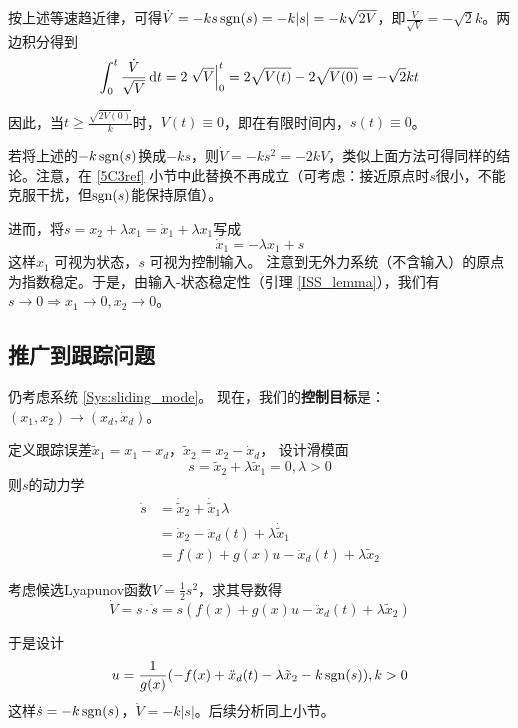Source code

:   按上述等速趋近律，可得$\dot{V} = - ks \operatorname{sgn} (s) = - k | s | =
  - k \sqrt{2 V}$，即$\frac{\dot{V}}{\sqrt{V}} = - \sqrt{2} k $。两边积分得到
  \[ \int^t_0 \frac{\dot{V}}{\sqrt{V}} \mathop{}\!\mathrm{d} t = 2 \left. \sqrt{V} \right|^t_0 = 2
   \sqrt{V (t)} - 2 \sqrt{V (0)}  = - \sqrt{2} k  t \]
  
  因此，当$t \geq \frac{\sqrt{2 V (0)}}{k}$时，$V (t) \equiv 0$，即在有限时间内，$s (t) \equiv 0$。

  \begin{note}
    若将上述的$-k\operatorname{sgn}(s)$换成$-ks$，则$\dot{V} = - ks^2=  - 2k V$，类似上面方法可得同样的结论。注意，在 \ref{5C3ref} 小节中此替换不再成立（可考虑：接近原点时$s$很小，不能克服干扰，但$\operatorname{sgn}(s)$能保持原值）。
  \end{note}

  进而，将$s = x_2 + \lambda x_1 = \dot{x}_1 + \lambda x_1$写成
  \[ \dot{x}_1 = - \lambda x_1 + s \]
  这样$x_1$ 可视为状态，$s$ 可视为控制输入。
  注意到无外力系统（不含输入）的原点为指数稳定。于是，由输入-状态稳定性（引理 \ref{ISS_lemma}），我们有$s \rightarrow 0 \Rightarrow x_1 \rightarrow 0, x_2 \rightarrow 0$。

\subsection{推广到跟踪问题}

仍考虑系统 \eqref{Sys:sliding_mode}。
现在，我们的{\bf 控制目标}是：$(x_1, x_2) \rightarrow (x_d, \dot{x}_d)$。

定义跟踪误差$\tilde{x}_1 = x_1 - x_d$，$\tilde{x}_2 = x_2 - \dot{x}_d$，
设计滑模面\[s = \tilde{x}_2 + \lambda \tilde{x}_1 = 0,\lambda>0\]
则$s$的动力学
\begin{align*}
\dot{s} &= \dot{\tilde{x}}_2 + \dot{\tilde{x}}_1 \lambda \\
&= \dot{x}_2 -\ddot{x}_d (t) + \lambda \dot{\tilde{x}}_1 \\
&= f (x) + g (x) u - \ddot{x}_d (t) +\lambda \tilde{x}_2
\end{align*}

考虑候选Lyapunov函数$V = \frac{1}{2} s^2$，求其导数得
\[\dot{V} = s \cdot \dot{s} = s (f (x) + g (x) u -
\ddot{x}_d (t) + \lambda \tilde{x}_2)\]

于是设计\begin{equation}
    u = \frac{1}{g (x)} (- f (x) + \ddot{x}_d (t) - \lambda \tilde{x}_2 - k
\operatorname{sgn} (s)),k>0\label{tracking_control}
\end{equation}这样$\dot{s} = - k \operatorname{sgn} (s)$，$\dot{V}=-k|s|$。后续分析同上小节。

• • • • • • •

Copy every line that includes the string "rightarrow" from the material above.

  注意到无外力系统（不含输入）的原点为指数稳定。于是，由输入-状态稳定性（引理 \ref{ISS_lemma}），我们有$s \rightarrow 0 \Rightarrow x_1 \rightarrow 0, x_2 \rightarrow 0$。
现在，我们的{\bf 控制目标}是：$(x_1, x_2) \rightarrow (x_d, \dot{x}_d)$。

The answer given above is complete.